Dès lors, David Goodenough ne quittera plus le secteur du jeu vidéo… jusqu’à l’année dernière, où il a pris sa retraite. Son premier projet, il s’en souvient, c’était un jeu de basketball en 2VS2 qui n’a jamais vu le jour. Mais David s’amusait dans cette industrie naissante. “On a fait des choses assez incroyables”, admet-il.

David a vu l’industrie du jeu vidéo évoluer à vitesse grand V. La fin des années 1990 a été synonyme de grands changements “qui [lui] ont presque fait quitter le secteur”, confie-t-il. De petits studios de dix personnes, on est passés à une centaine d’employés pour un même jeu. En cause, l’avènement de la 3D, qui demande des ressources bien plus considérables.

David Goodenough a eu une carrière d’ingénieur software bien remplie, et ce dans de nombreux studios. Il est par exemple passé chez Hidden Path pour travailler sur le portage de Counter-Strike sur PS3. Il a aussi travaillé sur World Series Baseball 2003, qui a été pour lui “probablement le projet le plus intrigant techniquement”.

Sa plus grande fierté ? Probablement City of Heroes, un MMORPG sur lequel il a passé deux ou trois ans. Il appréciait le jeu car il y jouait aussi, et craignait même qu’on apprenne dans sa guilde qu’il faisait partie de l’équipe de développement. “Malheureusement, le jeu s’est arrêté en 2012, il me manque toujours un peu”, avoue-t-il, nostalgique.

“J’ai laissé un Easter egg dans X-Perts pour me moquer de Sega”

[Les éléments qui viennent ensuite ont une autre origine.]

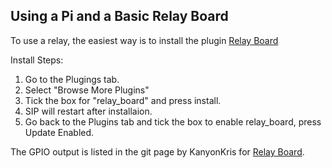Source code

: ## Using a Pi and a Basic Relay Board

To use a relay, the easiest way is to install the plugin [Relay Board](https://github.com/KanyonKris/relay_board/wiki)

Install Steps:
1. Go to the Plugings tab.
2. Select "Browse More Plugins"
3. Tick the box for "relay_board" and press install.
4. SIP will restart after installaion.
5. Go back to the Plugins tab and tick the box to enable relay_board, press Update Enabled.

The GPIO output is listed in the git page by KanyonKris for [Relay Board](https://github.com/KanyonKris/relay_board/wiki).

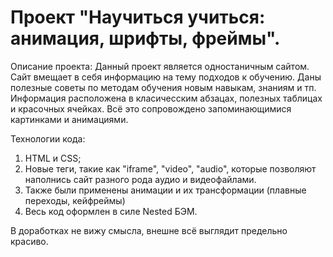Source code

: # Проект "Научиться учиться: анимация, шрифты, фреймы".

Описание проекта:
Данный проект является одностаничным сайтом. Сайт вмещает в себя информацию на тему подходов к обучению. Даны полезные советы по методам обучения новым навыкам, знаниям и тп. Информация расположена в класичесским абзацах, полезных таблицах и красочных ячейках. Всё это сопровождено запоминающимися картинками и анимациями.

Технологии кода:
1. HTML и CSS;
2. Новые теги, такие как "iframe", "video", "audio", которые позволяют наполнись сайт разного рода аудио и видеофайлами.
3. Также были применены анимации и их трансформации (плавные переходы, кейфреймы)
4. Весь код оформлен в силе Nested БЭМ.

В доработках не вижу смысла, внешне всё выглядит предельно красиво.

Que s’est-il passé durant le développement de X-Perts, le jeu vivement critiqué par le Joueur du Grenier dans sa vidéo dédiée ? David a regardé partiellement la vidéo que je lui ai envoyée, sous-titrée en anglais. Il a bien sûr rapidement compris l’aspect humoristique du JDG et admet que plusieurs points de critique sont plutôt bien vus.

David Goodenough se souvient bien qu’à cette époque, en 1996, la Mega Drive était déjà en fin de vie. Beaucoup d’investissements avaient été mis dans le rendu 3D des personnages malgré une faible équipe dédiée. “Nous n’étions pas assez nombreux pour l’étendue de travail que ça demandait !”, se souvient-il.

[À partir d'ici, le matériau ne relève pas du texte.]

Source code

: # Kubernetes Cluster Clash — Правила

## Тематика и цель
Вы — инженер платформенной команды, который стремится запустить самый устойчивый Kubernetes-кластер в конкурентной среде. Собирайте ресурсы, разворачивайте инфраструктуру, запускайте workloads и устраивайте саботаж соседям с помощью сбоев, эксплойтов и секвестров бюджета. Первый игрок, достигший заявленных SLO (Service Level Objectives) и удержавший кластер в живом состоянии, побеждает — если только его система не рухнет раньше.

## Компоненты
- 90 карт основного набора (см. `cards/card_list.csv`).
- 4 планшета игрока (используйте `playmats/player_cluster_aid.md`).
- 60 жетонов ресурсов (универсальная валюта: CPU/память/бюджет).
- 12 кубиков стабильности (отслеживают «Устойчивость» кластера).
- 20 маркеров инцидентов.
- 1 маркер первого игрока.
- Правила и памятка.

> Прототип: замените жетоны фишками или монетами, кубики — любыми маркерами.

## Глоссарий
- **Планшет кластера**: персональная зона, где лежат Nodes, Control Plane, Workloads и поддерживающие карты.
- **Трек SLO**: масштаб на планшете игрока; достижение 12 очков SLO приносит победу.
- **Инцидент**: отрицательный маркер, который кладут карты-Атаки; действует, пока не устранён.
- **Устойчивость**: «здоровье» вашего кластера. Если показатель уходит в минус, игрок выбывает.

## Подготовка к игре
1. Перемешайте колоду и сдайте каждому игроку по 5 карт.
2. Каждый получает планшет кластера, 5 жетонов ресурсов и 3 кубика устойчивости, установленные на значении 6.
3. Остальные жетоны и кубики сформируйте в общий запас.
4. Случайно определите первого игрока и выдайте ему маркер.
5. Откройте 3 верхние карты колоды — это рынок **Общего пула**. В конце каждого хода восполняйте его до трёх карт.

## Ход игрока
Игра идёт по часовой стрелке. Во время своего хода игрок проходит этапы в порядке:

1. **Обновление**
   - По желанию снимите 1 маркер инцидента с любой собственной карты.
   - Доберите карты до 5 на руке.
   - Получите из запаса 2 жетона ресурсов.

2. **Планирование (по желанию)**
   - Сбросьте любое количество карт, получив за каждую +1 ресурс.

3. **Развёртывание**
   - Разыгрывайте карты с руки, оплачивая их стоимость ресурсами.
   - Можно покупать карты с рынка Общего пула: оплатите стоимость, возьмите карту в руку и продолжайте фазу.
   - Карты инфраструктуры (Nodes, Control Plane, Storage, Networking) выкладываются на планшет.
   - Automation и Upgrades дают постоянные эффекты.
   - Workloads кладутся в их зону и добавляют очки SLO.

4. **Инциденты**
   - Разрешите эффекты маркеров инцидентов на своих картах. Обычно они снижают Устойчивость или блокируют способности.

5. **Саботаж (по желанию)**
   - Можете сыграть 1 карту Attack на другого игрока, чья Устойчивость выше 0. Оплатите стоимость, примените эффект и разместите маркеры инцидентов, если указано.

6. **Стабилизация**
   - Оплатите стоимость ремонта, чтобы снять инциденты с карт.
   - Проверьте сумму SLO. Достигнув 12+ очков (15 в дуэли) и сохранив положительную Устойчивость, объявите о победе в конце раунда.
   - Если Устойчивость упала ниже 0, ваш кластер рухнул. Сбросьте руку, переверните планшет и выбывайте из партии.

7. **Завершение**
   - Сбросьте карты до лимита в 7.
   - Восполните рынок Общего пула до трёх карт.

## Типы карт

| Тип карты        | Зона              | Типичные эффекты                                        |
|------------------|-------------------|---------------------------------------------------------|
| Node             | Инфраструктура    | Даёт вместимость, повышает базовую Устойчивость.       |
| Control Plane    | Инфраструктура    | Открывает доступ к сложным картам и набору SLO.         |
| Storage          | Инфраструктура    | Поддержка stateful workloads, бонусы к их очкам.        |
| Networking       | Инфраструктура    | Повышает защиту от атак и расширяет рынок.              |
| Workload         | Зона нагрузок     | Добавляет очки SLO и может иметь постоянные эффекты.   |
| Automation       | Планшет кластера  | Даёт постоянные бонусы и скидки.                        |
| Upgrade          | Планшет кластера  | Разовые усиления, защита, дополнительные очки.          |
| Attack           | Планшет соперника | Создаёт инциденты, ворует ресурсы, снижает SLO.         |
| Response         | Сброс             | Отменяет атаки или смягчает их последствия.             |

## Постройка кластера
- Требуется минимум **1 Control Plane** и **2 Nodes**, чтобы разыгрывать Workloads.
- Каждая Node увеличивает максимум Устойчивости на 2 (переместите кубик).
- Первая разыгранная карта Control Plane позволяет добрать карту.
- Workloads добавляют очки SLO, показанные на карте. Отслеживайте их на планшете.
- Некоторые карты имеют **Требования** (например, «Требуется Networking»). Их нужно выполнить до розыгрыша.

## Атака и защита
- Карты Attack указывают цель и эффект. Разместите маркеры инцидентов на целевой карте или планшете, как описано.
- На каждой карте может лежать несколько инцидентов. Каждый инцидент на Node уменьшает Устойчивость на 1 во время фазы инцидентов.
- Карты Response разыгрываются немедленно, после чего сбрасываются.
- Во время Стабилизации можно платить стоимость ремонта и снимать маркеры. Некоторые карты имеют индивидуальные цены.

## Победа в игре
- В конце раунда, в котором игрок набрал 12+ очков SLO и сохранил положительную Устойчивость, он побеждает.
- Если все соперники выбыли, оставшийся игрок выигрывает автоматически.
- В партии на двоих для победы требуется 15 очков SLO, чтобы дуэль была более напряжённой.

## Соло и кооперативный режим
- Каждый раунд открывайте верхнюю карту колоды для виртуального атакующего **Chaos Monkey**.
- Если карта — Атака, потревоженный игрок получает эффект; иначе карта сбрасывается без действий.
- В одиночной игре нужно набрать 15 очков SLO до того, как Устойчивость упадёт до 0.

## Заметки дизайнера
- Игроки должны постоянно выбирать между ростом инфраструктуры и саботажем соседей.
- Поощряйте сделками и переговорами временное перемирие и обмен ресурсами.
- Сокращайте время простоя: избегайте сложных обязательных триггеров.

Quid des pavés de textes ? David n’a pas l’explication, car il n’était pas dans les décisions de leveldesign. Il se souvient en revanche que le nom de “Janus”, utilisé dans X-Perts, était une référence au dieu romain du même nom. “Je me souviens avoir fait partie du petit groupe de personnes à s’être opposées à ce nom pour les raisons… eh bien… qui sont pointées du doigt dans la vidéo du JDG [rires].”

La suite de l’histoire est encore plus passionnante. Goodenough explique qu’en plein développement, Sega, éditeur du jeu, a commencé “à débrancher le projet” car la Mega Drive était alors en train de mourir. X-Perts fait partie de ces jeux sortis près de la fin de vie d’une console, et les studios Abalone ont dû s’adapter.

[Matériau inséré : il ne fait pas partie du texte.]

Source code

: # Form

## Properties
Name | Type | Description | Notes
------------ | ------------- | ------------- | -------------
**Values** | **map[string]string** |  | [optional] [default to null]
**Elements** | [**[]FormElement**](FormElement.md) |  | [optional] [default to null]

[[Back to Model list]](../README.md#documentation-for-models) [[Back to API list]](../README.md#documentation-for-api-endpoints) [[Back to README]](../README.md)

Sega revoit ainsi son budget à la baisse et cela commence par un changement de cartouches : de 5 Mo on passe à 4 Mo, ce qui est absolument énorme pour l’époque. “À la base, il y avait même quatre personnages jouables ! On a dû en enlever un parce que ça ne rentrait pas dans une cartouche de 4 Mo”, explique-t-il.

Vingt-cinq ans après, David Goodenough reconnaît avoir calé un Easter egg dans X-Perts, et pas des moindres. Il est littéralement aux toutes premières secondes du jeu, dans l’introduction. Le logo de Sega descend et le personnage de Shadow vient dégommer le S pour le faire tomber. “C’était ma réponse à Sega ! Un bon coup de pied dans son logo !”

Il avait discrètement travaillé cette animation avec la complicité d’un artiste 3D. “Le logo de Sega, c’était sacré, peu de jeux avaient pu jouer avec ainsi !”, admet-il fièrement, même si, à l’époque, il craignait qu’on vienne un jour lui demander des comptes. Il n’en fut rien et, depuis sa confortable retraite, David assume désormais pleinement son pied de nez à Sega.

“Qu’adviendra-t-il de mon mème ?”

David Goodenough n’en revenait pas quand je lui ai appris qu’il était à l’origine d’un mème, connu outre-Atlantique et même un peu à l’international. Malgré le côté moqueur du personnage incarné par Sébastien Rassiat, il comprend la tonalité humoristique et n’en veut pas le moins du monde à l’équipe du JDG.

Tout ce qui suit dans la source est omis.